The venous filling time after the patient is asked to stand up from a seated position also is used to assess for CVI. Rapid filling of the legs less than 20 seconds is abnormal.

Classification

CEAP classification is based on Clinical, Etiological (causal), Anatomical, and Pathophysiological factors. According to Widmer Classification for assessment of chronic venous insufficiency (CVI), diagnosis of chronic venous insufficiency is clearly differentiated from varicose veins. It has been developed to guide decision-making in chronic venous insufficiency evaluation and treatment.

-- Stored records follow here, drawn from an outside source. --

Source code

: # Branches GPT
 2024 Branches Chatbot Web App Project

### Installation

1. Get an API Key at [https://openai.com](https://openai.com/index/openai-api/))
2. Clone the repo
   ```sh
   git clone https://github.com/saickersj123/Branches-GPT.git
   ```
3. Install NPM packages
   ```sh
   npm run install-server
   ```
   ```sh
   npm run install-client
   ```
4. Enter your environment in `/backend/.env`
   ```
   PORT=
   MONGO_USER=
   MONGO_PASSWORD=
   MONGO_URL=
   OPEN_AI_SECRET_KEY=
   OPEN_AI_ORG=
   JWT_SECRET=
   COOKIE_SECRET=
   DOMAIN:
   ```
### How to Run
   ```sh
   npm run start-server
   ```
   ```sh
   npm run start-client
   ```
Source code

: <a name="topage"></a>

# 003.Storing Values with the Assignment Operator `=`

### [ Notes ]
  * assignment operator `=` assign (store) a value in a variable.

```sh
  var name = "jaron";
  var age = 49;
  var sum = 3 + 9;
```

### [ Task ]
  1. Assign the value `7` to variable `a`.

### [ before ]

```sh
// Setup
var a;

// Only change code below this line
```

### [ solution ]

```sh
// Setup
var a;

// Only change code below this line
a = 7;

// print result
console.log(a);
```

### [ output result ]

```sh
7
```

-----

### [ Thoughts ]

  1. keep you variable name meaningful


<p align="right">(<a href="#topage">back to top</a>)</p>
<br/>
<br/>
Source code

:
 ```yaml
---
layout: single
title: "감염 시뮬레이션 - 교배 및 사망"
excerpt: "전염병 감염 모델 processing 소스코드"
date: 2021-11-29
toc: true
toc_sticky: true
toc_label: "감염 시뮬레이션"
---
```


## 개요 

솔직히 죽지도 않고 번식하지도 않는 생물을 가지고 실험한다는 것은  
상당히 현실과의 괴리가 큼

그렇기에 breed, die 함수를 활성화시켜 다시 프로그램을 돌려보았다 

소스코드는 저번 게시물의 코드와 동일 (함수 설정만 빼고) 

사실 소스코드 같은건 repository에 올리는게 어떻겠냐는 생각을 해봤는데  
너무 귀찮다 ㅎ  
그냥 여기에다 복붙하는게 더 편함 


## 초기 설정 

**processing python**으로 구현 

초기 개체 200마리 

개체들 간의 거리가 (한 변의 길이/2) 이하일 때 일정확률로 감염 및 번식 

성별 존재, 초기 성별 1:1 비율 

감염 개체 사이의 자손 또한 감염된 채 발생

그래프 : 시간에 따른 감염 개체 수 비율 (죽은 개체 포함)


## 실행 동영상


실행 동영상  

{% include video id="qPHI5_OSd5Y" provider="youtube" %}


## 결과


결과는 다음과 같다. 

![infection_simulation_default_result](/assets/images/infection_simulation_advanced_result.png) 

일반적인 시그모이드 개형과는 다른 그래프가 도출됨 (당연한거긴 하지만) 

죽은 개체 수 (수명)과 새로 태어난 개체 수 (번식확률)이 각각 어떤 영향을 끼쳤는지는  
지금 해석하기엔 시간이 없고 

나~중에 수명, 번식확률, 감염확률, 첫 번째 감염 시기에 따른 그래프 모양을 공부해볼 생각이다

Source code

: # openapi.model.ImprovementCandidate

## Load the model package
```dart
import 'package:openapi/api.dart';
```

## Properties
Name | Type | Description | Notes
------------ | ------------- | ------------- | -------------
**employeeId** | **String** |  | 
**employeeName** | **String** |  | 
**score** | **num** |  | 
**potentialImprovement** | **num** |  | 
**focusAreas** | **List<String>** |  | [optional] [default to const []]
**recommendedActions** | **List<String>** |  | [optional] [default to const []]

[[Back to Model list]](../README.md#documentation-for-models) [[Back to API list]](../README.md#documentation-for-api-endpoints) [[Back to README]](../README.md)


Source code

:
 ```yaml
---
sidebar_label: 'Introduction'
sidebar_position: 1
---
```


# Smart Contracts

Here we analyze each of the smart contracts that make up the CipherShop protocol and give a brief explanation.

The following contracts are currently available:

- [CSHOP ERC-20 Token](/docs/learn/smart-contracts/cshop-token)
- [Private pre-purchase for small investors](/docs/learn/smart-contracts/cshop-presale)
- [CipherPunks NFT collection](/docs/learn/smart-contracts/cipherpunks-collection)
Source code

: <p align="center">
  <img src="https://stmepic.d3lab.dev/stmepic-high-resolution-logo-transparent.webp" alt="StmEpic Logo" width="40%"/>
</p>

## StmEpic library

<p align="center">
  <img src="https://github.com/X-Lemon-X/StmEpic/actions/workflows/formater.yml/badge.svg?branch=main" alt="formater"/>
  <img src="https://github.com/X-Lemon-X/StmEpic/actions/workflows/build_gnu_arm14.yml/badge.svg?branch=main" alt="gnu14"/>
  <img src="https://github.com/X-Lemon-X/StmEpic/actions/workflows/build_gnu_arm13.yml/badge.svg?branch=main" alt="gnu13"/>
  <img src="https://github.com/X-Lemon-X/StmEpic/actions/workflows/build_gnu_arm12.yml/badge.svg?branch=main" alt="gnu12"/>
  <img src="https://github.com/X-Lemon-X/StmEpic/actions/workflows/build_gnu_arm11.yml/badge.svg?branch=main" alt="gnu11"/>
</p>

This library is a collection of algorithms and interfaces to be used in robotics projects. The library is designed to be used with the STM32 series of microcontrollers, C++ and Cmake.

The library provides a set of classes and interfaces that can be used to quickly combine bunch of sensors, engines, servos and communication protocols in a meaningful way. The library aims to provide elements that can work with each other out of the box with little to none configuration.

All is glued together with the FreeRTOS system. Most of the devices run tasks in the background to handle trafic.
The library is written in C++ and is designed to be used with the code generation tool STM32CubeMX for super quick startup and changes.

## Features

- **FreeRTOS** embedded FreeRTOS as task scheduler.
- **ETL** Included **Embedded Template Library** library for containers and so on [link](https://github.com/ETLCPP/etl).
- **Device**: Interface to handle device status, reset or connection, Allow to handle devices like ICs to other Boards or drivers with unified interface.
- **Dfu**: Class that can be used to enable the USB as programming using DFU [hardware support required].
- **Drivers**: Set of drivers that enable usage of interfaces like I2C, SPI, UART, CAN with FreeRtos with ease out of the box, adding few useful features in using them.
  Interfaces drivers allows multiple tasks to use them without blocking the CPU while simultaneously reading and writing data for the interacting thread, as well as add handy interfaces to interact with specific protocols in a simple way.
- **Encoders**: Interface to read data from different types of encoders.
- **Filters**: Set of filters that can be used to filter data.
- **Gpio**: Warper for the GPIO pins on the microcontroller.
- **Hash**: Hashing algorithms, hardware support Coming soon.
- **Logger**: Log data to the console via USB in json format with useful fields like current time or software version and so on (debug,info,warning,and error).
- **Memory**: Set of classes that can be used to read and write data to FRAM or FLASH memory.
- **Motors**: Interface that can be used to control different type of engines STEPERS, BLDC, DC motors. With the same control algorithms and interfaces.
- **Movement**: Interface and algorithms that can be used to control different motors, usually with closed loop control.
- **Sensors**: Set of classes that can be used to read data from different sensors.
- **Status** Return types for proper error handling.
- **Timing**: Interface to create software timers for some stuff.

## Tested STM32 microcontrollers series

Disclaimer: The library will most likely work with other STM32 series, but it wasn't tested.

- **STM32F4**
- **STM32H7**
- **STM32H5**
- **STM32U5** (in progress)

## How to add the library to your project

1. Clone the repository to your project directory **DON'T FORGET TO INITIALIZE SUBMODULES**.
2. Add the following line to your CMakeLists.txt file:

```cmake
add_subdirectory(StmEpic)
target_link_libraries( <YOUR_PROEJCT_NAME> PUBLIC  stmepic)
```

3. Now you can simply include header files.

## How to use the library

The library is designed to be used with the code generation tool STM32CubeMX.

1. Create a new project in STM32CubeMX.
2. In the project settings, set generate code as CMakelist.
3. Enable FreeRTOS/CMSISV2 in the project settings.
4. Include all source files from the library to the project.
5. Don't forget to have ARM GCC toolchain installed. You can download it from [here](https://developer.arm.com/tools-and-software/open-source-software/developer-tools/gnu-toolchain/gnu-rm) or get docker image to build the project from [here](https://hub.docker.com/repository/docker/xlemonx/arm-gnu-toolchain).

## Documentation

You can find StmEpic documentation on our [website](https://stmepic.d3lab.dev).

The CEAP classification for CVI is as follows:
 Clinical
 C0: no obvious feature of venous disease
 C1: the presence of reticular or spider veins
 C2: Obvious varicose veins
 C3: Presence of edema but no skin changes
 C4: skin discoloration, pigmentation
 C5: Ulcer that has healed
 C6: Acute ulcer
 Etiology
 Primary
 Secondary (trauma, birth control pill)
 Congenital (Klipper trenaunay)
 No cause is known
 Anatomic
 Superficial
 Deep
 Perforator
 No obvious anatomic location
 Pathophysiology
 Obstruction, thrombosis
 Reflux
 Obstruction and reflux
 No venous pathology

Management

Conservative
Conservative treatment of CVI in the leg involves symptomatic treatment and efforts to prevent the condition from getting worse instead of effecting a cure. This may include
 Manual compression lymphatic massage therapy
 Red vine leaf extract may have a therapeutic benefit.
 Sequential compression pump
 Ankle pump
 Compression stockings
 Blood pressure medicine
 Hydroxyethylrutoside medication
 Frequent periods of rest elevating the legs above the heart level
 Tilting the bed so that the feet are above the heart. This may be achieved by using a 20 cm (7-inch) bed wedge or sleeping in a 6 degree Trendelenburg position.

Surgical
Surgical treatment of CVI attempts a cure by physically changing the veins with incompetent valves. Surgical treatments for CVI include the following:
 Ligation. Tying off a vein to prevent blood flow
 Vein stripping. Removal of the vein.
 Surgical repair.
 Endovenous Laser Ablation
 Vein transplant.
 Subfascial endoscopic perforator surgery. Tying off the vein with an endoscope.
 Valve repair (experimental)
 Valve transposition (experimental)
 Hemodynamic surgeries.

Venous insufficiency conservative, hemodynamic and ambulatory treatment (CHIVA method) is an ultrasound guided, minimally invasive surgery strategic for the treatment of varicose veins, performed under local anaesthetic.

Prognosis
CVI is not a benign disorder and, with its progression, can lead to morbidity. Venous ulcers are common and very difficult to treat. Chronic venous ulcers are painful and debilitating. Even with treatment, recurrences are common if venous hypertension persists. Nearly 60% develop phlebitis which often progresses to deep vein thrombosis in more than 50% of patients. The venous insufficiency can also lead to severe hemorrhage. Surgery for CVI remains unsatisfactory despite the availability of numerous procedures.